I'm using MACE potential for relaxation. Could anyone give some comments on potential reason why it's way slower in wfl parallelization? Many thanks in advance.

bernstei commented 1 year ago

How are you parallelizing with "gnu parallel"? In general wfl parallelizes over multiple input configurations, but I have no idea how the minima hopping is parallelized - I'd guess over multiple initial configs.

jungsdao commented 1 year ago

In GNU parallel, it's also parallelized over initial configuration. If that's what you asked. As far as I know, in parallelization of minima hopping, it's also parallelized over multiple input configurations.

bernstei commented 1 year ago

Without more information on exactly what you're calling and what the "gnu parallel" parallelization is doing (I didn't see any mention of it on the ASE minimahopping web docs), there's no way to tell. This looks like the output from a single config local minimization (that's what BFGSLineSearch usualky does). We have no idea what system you're using, how long a single force evaluation is expected to take, etc, so no way to know what's reasonable.

jungsdao commented 1 year ago

GNU parallel is not related to ASE minima hopping, but I just used it to parallelize minima hopping. It's just multiple execution of separate python script but shares one common file of minima.traj which is the history of found minima. python script (parallel_minhop.py) would be look like following.

from ase.io import read
from ase.optimize.minimahopping import MinimaHopping

atoms = read("structure.traj")
atoms.calc = MACECalculator(model_path = final_mlip_file, device="cpu")

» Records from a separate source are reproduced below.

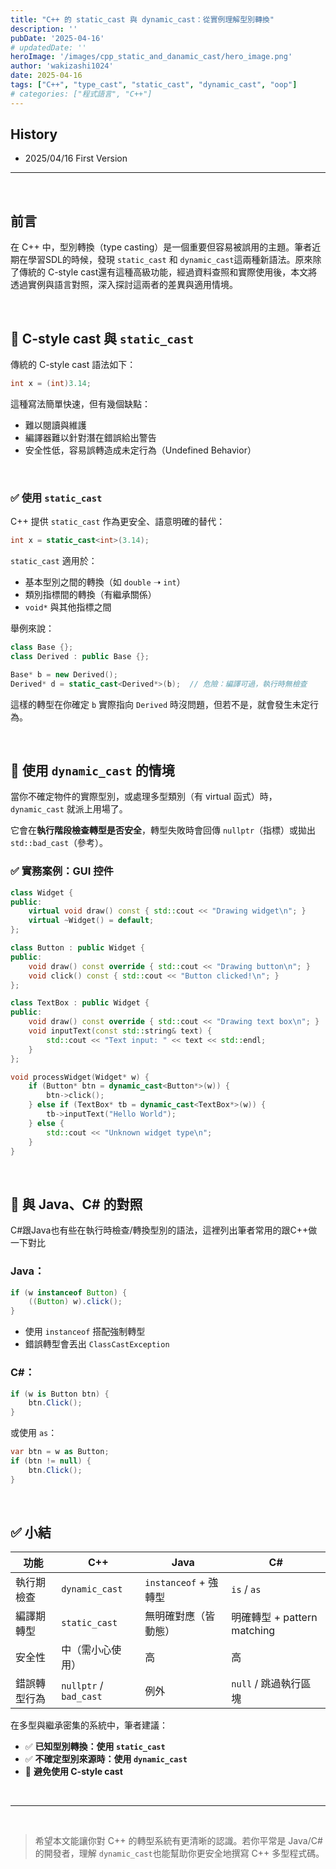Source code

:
 ```yaml
---
title: "C++ 的 static_cast 與 dynamic_cast：從實例理解型別轉換"
description: ''
pubDate: '2025-04-16'
# updatedDate: ''
heroImage: '/images/cpp_static_and_danamic_cast/hero_image.png'
author: 'wakizashi1024'
date: 2025-04-16
tags: ["C++", "type_cast", "static_cast", "dynamic_cast", "oop"]
# categories: ["程式語言", "C++"]
---
```

## History

- 2025/04/16 First Version

---

<br />

## 前言

在 C++ 中，型別轉換（type casting）是一個重要但容易被誤用的主題。筆者近期在學習SDL的時候，發現 `static_cast` 和 `dynamic_cast`這兩種新語法。原來除了傳統的 C-style cast還有這種高級功能，經過資料查照和實際使用後，本文將透過實例與語言對照，深入探討這兩者的差異與適用情境。

<br />

## 🔁 C-style cast 與 `static_cast`

傳統的 C-style cast 語法如下：

```cpp
int x = (int)3.14;
```

這種寫法簡單快速，但有幾個缺點：

- 難以閱讀與維護
- 編譯器難以針對潛在錯誤給出警告
- 安全性低，容易誤轉造成未定行為（Undefined Behavior）

<br />

### ✅ 使用 `static_cast`

C++ 提供 `static_cast` 作為更安全、語意明確的替代：

```cpp
int x = static_cast<int>(3.14);
```

`static_cast` 適用於：

- 基本型別之間的轉換（如 `double` ➝ `int`）
- 類別指標間的轉換（有繼承關係）
- `void*` 與其他指標之間

舉例來說：

```cpp
class Base {};
class Derived : public Base {};

Base* b = new Derived();
Derived* d = static_cast<Derived*>(b);  // 危險：編譯可過，執行時無檢查
```

這樣的轉型在你確定 `b` 實際指向 `Derived` 時沒問題，但若不是，就會發生未定行為。

<br/>

## 🧭 使用 `dynamic_cast` 的情境

當你不確定物件的實際型別，或處理多型類別（有 virtual 函式）時，`dynamic_cast` 就派上用場了。

它會在**執行階段檢查轉型是否安全**，轉型失敗時會回傳 `nullptr`（指標）或拋出 `std::bad_cast`（參考）。

### ✅ 實務案例：GUI 控件

```cpp
class Widget {
public:
    virtual void draw() const { std::cout << "Drawing widget\n"; }
    virtual ~Widget() = default;
};

class Button : public Widget {
public:
    void draw() const override { std::cout << "Drawing button\n"; }
    void click() const { std::cout << "Button clicked!\n"; }
};

class TextBox : public Widget {
public:
    void draw() const override { std::cout << "Drawing text box\n"; }
    void inputText(const std::string& text) {
        std::cout << "Text input: " << text << std::endl;
    }
};

void processWidget(Widget* w) {
    if (Button* btn = dynamic_cast<Button*>(w)) {
        btn->click();
    } else if (TextBox* tb = dynamic_cast<TextBox*>(w)) {
        tb->inputText("Hello World");
    } else {
        std::cout << "Unknown widget type\n";
    }
}
```

<br />

## 🔄 與 Java、C# 的對照

C#跟Java也有些在執行時檢查/轉換型別的語法，這裡列出筆者常用的跟C++做一下對比

### Java：

```java
if (w instanceof Button) {
    ((Button) w).click();
}
```

- 使用 `instanceof` 搭配強制轉型
- 錯誤轉型會丟出 `ClassCastException`

### C#：

```csharp
if (w is Button btn) {
    btn.Click();
}
```

或使用 `as`：

```csharp
var btn = w as Button;
if (btn != null) {
    btn.Click();
}
```

<br />

## ✅ 小結

| 功能         | C++                        | Java                    | C#                          |
| ------------ | -------------------------- | ----------------------- | --------------------------- |
| 執行期檢查   | `dynamic_cast`           | `instanceof` + 強轉型 | `is` / `as`             |
| 編譯期轉型   | `static_cast`            | 無明確對應（皆動態）    | 明確轉型 + pattern matching |
| 安全性       | 中（需小心使用）           | 高                      | 高                          |
| 錯誤轉型行為 | `nullptr` / `bad_cast` | 例外                    | `null` / 跳過執行區塊     |

在多型與繼承密集的系統中，筆者建議：

- ✅ **已知型別轉換：使用 `static_cast`**
- ✅ **不確定型別來源時：使用 `dynamic_cast`**
- 🚫 **避免使用 C-style cast**

<br />

---

<br />

> 希望本文能讓你對 C++ 的轉型系統有更清晰的認識。若你平常是 Java/C# 的開發者，理解 `dynamic_cast`也能幫助你更安全地撰寫 C++ 多型程式碼。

opt = MinimaHopping(atoms, Ediff0=0.75, T0=2000, fmax=0.05, 
        minima_traj="../minima.traj", timestep=0.5, use_abort_check=False)
opt(totalsteps = 80, maxtemp=2*2000) 

in a file called cmd.lst, the commands that I want to parallelize is given

cd ./00; srun --mem=4GB --exclusive -N 1 -n 1 python ../parallel_minhop.py > stdout.log 
cd ./01; srun --mem=4GB --exclusive -N 1 -n 1 python ../parallel_minhop.py > stdout.log 
cd ./02; srun --mem=4GB --exclusive -N 1 -n 1 python ../parallel_minhop.py > stdout.log 
cd ./03; srun --mem=4GB --exclusive -N 1 -n 1 python ../parallel_minhop.py > stdout.log 
cd ./04; srun --mem=4GB --exclusive -N 1 -n 1 python ../parallel_minhop.py > stdout.log 
...
cd ./56; srun --mem=4GB --exclusive -N 1 -n 1 python ../parallel_minhop.py > stdout.log 

And GNU parallel is executed with following command. parallel -X --delay 0.2 --joblog task.log --progress --resume -j 72 < cmd.lst Up to so far is how GNU parallel is executed.

What I posted above is logfile of local minimization of single configuration. (qn0000.log in minima hopping) What I would expect is that GNU parallel and wfl should be similar in their geometry relaxation speed since I'm relaxing the same structure with the same MACE potential.

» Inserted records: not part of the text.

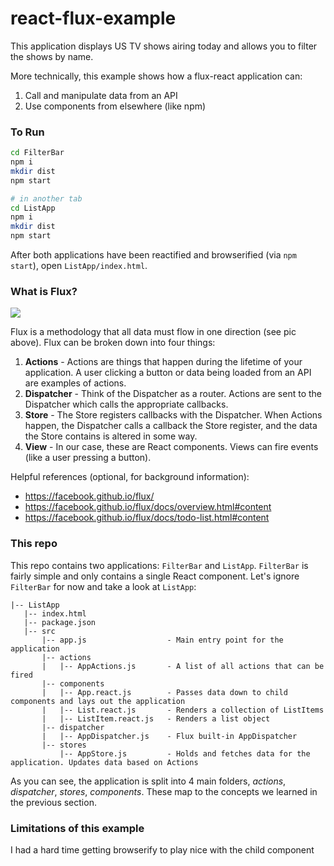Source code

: # react-flux-example

This application displays US TV shows airing today and allows you to filter the shows by name.

More technically, this example shows how a flux-react application can:
1. Call and manipulate data from an API
2. Use components from elsewhere (like npm)

### To Run

```bash
cd FilterBar
npm i
mkdir dist
npm start

# in another tab
cd ListApp
npm i
mkdir dist
npm start
```

After both applications have been reactified and browserified (via `npm start`), open `ListApp/index.html`.

### What is Flux?

![](https://facebook.github.io/flux/img/flux-simple-f8-diagram-explained-1300w.png)

Flux is a methodology that all data must flow in one direction (see pic above). Flux can be broken down into four things:

1. **Actions** - Actions are things that happen during the lifetime of your application. A user clicking a button or data being loaded from an API are examples of actions.
2. **Dispatcher** - Think of the Dispatcher as a router. Actions are sent to the Dispatcher which calls the appropriate callbacks.
3. **Store** - The Store registers callbacks with the Dispatcher. When Actions happen, the Dispatcher calls a callback the Store register, and the data the Store contains is altered in some way.
4. **View** - In our case, these are React components. Views can fire events (like a user pressing a button).

Helpful references (optional, for background information):
 * https://facebook.github.io/flux/
 * https://facebook.github.io/flux/docs/overview.html#content
 * https://facebook.github.io/flux/docs/todo-list.html#content
 
### This repo

This repo contains two applications: `FilterBar` and `ListApp`. `FilterBar` is fairly simple and only contains a single React component. Let's ignore `FilterBar` for now and take a look at `ListApp`:
 
 ```
 |-- ListApp
    |-- index.html
    |-- package.json
    |-- src
        |-- app.js                  - Main entry point for the application
        |-- actions
        |   |-- AppActions.js       - A list of all actions that can be fired
        |-- components
        |   |-- App.react.js        - Passes data down to child components and lays out the application
        |   |-- List.react.js       - Renders a collection of ListItems
        |   |-- ListItem.react.js   - Renders a list object
        |-- dispatcher
        |   |-- AppDispatcher.js    - Flux built-in AppDispatcher
        |-- stores
            |-- AppStore.js         - Holds and fetches data for the application. Updates data based on Actions
 ```

As you can see, the application is split into 4 main folders, *actions*, *dispatcher*, *stores*, *components*. These map to the concepts we learned in the previous section.

### Limitations of this example

I had a hard time getting browserify to play nice with the child component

bernstei commented 1 year ago

Which of those times is reasonable energy evaluation time for your system? How exactly are you running the wfl job? Are you somehow forcing all the parallel wfl processes to share one core?

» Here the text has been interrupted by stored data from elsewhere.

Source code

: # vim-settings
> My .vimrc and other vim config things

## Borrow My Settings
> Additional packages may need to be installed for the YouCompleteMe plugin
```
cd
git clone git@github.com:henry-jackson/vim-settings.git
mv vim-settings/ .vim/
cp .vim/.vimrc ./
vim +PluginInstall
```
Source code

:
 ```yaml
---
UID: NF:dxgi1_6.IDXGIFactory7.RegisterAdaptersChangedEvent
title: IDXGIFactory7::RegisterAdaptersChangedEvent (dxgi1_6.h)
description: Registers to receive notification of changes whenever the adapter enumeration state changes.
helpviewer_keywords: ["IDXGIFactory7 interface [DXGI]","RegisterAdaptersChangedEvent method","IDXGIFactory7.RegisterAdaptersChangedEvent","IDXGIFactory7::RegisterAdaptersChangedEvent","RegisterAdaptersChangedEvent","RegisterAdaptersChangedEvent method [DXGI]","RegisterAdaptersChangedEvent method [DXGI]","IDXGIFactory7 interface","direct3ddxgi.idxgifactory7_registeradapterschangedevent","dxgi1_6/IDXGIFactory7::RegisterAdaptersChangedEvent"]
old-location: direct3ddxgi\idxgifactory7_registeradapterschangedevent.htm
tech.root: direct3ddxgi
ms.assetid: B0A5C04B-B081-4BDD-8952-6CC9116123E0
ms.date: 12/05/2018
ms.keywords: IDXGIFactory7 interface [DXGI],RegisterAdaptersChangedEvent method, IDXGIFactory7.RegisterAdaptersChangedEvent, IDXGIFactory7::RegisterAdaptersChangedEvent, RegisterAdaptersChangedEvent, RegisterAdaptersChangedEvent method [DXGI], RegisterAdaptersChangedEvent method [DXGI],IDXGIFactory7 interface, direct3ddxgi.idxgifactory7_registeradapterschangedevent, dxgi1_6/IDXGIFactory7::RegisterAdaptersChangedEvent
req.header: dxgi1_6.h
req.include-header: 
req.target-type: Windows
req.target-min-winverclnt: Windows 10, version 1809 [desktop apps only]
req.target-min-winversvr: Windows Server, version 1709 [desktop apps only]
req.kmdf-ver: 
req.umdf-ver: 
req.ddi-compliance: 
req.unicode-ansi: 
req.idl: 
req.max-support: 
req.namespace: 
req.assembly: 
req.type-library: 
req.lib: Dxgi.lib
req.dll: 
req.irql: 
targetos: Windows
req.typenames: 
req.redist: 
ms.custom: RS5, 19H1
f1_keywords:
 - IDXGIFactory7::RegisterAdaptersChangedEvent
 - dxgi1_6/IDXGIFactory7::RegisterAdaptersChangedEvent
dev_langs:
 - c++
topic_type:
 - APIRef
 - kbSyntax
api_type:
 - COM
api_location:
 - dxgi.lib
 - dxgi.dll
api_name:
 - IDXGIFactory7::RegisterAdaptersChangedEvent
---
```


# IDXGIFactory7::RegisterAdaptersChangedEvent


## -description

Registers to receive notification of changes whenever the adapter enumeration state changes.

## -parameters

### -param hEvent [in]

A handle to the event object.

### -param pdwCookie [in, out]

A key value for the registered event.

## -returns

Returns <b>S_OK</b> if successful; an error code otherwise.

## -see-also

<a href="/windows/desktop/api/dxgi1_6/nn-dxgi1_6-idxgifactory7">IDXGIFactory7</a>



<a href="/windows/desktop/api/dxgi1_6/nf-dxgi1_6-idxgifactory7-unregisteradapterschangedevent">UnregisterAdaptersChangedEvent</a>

jungsdao commented 1 year ago

Relaxation time of GNU parallel is more reasonable evaluation time for this system. It shouldn't be that slow. Maybe it's better to attach tar.gz of files that I have used to parallelize minima hopping with wfl.

wfl_paralllel_minhop.tar.gz

bernstei commented 1 year ago

I don't see anything obviously wrong. Can you ssh into the node while it's running? If you run top, you should see N (in principle 72, but I only see 57 initial configs) python processes, each using 100% CPU, not more. Is that what you see?

bernstei commented 1 year ago

Other things that might be helpful - run on the node, but don't autoparallelize. Add print statements with timing info (print(time.time())) to the wfl minima hopping wrapper to see if something unexpected is taking a lot of time.